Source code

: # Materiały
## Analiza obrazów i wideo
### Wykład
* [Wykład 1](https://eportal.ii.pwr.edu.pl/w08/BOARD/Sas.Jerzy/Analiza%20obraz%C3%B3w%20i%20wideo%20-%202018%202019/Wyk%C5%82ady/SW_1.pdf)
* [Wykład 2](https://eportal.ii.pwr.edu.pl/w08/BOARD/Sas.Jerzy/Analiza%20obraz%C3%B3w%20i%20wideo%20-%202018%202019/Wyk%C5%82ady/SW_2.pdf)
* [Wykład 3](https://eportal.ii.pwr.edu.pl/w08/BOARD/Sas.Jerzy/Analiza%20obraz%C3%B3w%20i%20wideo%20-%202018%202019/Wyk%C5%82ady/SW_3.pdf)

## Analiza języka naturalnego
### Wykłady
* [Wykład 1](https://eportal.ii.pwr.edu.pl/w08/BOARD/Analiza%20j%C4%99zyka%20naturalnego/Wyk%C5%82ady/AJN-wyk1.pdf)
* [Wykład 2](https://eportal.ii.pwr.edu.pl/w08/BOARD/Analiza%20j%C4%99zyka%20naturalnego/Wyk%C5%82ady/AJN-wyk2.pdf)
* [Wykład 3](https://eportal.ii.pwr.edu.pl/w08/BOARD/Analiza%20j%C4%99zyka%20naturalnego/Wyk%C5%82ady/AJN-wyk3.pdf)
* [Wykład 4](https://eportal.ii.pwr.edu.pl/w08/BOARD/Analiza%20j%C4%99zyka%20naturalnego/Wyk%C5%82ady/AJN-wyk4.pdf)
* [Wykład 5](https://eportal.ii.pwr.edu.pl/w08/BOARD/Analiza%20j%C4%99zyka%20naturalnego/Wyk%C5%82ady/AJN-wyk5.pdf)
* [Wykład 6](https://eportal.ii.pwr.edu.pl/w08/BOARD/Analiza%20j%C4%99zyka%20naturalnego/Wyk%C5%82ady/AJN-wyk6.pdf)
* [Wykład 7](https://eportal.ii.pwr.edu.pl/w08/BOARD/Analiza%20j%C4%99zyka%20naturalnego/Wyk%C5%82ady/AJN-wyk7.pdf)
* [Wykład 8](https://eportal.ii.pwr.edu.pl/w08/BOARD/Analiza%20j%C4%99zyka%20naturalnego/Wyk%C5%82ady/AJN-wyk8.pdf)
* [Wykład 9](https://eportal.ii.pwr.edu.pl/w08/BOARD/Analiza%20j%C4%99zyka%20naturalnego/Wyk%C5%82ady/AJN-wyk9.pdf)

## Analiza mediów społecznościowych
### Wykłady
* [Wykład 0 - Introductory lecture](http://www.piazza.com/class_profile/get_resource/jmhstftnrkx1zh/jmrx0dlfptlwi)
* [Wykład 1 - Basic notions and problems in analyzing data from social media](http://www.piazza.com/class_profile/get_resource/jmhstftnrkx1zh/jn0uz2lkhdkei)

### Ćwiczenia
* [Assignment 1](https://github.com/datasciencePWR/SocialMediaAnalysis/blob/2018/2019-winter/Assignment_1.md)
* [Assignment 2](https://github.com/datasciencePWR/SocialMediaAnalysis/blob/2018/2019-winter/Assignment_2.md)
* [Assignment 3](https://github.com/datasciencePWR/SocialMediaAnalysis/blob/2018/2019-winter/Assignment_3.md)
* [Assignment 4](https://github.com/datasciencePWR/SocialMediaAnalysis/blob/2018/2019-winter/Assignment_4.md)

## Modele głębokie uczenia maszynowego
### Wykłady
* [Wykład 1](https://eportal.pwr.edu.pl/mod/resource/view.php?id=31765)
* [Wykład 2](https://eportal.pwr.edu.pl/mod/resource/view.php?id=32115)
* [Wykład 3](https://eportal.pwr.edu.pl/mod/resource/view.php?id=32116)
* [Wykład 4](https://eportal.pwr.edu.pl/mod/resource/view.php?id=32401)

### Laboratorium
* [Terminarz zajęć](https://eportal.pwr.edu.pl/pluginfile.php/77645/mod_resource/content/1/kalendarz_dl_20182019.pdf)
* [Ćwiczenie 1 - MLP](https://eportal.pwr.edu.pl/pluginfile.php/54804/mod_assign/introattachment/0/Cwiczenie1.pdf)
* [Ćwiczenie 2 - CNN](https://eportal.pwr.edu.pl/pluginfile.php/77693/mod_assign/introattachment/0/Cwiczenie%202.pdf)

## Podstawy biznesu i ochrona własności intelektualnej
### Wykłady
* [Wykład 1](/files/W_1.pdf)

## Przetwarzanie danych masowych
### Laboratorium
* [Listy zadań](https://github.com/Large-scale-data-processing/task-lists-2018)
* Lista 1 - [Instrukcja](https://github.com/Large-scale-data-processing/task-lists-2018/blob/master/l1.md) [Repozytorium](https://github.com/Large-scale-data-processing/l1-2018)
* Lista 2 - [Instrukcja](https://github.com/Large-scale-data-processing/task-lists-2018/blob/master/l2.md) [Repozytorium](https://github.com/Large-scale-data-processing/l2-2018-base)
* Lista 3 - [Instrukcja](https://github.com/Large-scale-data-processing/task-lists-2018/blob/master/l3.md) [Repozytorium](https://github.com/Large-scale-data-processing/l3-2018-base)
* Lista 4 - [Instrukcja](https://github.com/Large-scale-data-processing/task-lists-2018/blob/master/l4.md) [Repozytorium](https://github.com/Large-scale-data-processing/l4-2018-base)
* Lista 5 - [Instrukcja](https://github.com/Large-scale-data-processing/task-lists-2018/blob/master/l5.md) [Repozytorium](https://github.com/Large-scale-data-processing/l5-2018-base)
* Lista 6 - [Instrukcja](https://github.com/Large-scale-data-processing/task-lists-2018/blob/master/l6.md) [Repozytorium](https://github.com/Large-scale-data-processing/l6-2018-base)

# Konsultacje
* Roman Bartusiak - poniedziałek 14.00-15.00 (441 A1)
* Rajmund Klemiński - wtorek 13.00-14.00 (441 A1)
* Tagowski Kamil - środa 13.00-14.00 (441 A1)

-.-.-

» Task prompt
Set down the full listing once more, exactly as written.

» Answer to the exercise
Source code

: # Materiały
## Analiza obrazów i wideo
### Wykład
* [Wykład 1](https://eportal.ii.pwr.edu.pl/w08/BOARD/Sas.Jerzy/Analiza%20obraz%C3%B3w%20i%20wideo%20-%202018%202019/Wyk%C5%82ady/SW_1.pdf)
* [Wykład 2](https://eportal.ii.pwr.edu.pl/w08/BOARD/Sas.Jerzy/Analiza%20obraz%C3%B3w%20i%20wideo%20-%202018%202019/Wyk%C5%82ady/SW_2.pdf)
* [Wykład 3](https://eportal.ii.pwr.edu.pl/w08/BOARD/Sas.Jerzy/Analiza%20obraz%C3%B3w%20i%20wideo%20-%202018%202019/Wyk%C5%82ady/SW_3.pdf)

## Analiza języka naturalnego
### Wykłady
* [Wykład 1](https://eportal.ii.pwr.edu.pl/w08/BOARD/Analiza%20j%C4%99zyka%20naturalnego/Wyk%C5%82ady/AJN-wyk1.pdf)
* [Wykład 2](https://eportal.ii.pwr.edu.pl/w08/BOARD/Analiza%20j%C4%99zyka%20naturalnego/Wyk%C5%82ady/AJN-wyk2.pdf)
* [Wykład 3](https://eportal.ii.pwr.edu.pl/w08/BOARD/Analiza%20j%C4%99zyka%20naturalnego/Wyk%C5%82ady/AJN-wyk3.pdf)
* [Wykład 4](https://eportal.ii.pwr.edu.pl/w08/BOARD/Analiza%20j%C4%99zyka%20naturalnego/Wyk%C5%82ady/AJN-wyk4.pdf)
* [Wykład 5](https://eportal.ii.pwr.edu.pl/w08/BOARD/Analiza%20j%C4%99zyka%20naturalnego/Wyk%C5%82ady/AJN-wyk5.pdf)
* [Wykład 6](https://eportal.ii.pwr.edu.pl/w08/BOARD/Analiza%20j%C4%99zyka%20naturalnego/Wyk%C5%82ady/AJN-wyk6.pdf)
* [Wykład 7](https://eportal.ii.pwr.edu.pl/w08/BOARD/Analiza%20j%C4%99zyka%20naturalnego/Wyk%C5%82ady/AJN-wyk7.pdf)
* [Wykład 8](https://eportal.ii.pwr.edu.pl/w08/BOARD/Analiza%20j%C4%99zyka%20naturalnego/Wyk%C5%82ady/AJN-wyk8.pdf)
* [Wykład 9](https://eportal.ii.pwr.edu.pl/w08/BOARD/Analiza%20j%C4%99zyka%20naturalnego/Wyk%C5%82ady/AJN-wyk9.pdf)

## Analiza mediów społecznościowych
### Wykłady
* [Wykład 0 - Introductory lecture](http://www.piazza.com/class_profile/get_resource/jmhstftnrkx1zh/jmrx0dlfptlwi)
* [Wykład 1 - Basic notions and problems in analyzing data from social media](http://www.piazza.com/class_profile/get_resource/jmhstftnrkx1zh/jn0uz2lkhdkei)

### Ćwiczenia
* [Assignment 1](https://github.com/datasciencePWR/SocialMediaAnalysis/blob/2018/2019-winter/Assignment_1.md)
* [Assignment 2](https://github.com/datasciencePWR/SocialMediaAnalysis/blob/2018/2019-winter/Assignment_2.md)
* [Assignment 3](https://github.com/datasciencePWR/SocialMediaAnalysis/blob/2018/2019-winter/Assignment_3.md)
* [Assignment 4](https://github.com/datasciencePWR/SocialMediaAnalysis/blob/2018/2019-winter/Assignment_4.md)

## Modele głębokie uczenia maszynowego
### Wykłady
* [Wykład 1](https://eportal.pwr.edu.pl/mod/resource/view.php?id=31765)
* [Wykład 2](https://eportal.pwr.edu.pl/mod/resource/view.php?id=32115)
* [Wykład 3](https://eportal.pwr.edu.pl/mod/resource/view.php?id=32116)
* [Wykład 4](https://eportal.pwr.edu.pl/mod/resource/view.php?id=32401)

### Laboratorium
* [Terminarz zajęć](https://eportal.pwr.edu.pl/pluginfile.php/77645/mod_resource/content/1/kalendarz_dl_20182019.pdf)
* [Ćwiczenie 1 - MLP](https://eportal.pwr.edu.pl/pluginfile.php/54804/mod_assign/introattachment/0/Cwiczenie1.pdf)
* [Ćwiczenie 2 - CNN](https://eportal.pwr.edu.pl/pluginfile.php/77693/mod_assign/introattachment/0/Cwiczenie%202.pdf)

## Podstawy biznesu i ochrona własności intelektualnej
### Wykłady
* [Wykład 1](/files/W_1.pdf)

## Przetwarzanie danych masowych
### Laboratorium
* [Listy zadań](https://github.com/Large-scale-data-processing/task-lists-2018)
* Lista 1 - [Instrukcja](https://github.com/Large-scale-data-processing/task-lists-2018/blob/master/l1.md) [Repozytorium](https://github.com/Large-scale-data-processing/l1-2018)
* Lista 2 - [Instrukcja](https://github.com/Large-scale-data-processing/task-lists-2018/blob/master/l2.md) [Repozytorium](https://github.com/Large-scale-data-processing/l2-2018-base)
* Lista 3 - [Instrukcja](https://github.com/Large-scale-data-processing/task-lists-2018/blob/master/l3.md) [Repozytorium](https://github.com/Large-scale-data-processing/l3-2018-base)
* Lista 4 - [Instrukcja](https://github.com/Large-scale-data-processing/task-lists-2018/blob/master/l4.md) [Repozytorium](https://github.com/Large-scale-data-processing/l4-2018-base)
* Lista 5 - [Instrukcja](https://github.com/Large-scale-data-processing/task-lists-2018/blob/master/l5.md) [Repozytorium](https://github.com/Large-scale-data-processing/l5-2018-base)
* Lista 6 - [Instrukcja](https://github.com/Large-scale-data-processing/task-lists-2018/blob/master/l6.md) [Repozytorium](https://github.com/Large-scale-data-processing/l6-2018-base)

# Konsultacje
* Roman Bartusiak - poniedziałek 14.00-15.00 (441 A1)
* Rajmund Klemiński - wtorek 13.00-14.00 (441 A1)
* Tagowski Kamil - środa 13.00-14.00 (441 A1)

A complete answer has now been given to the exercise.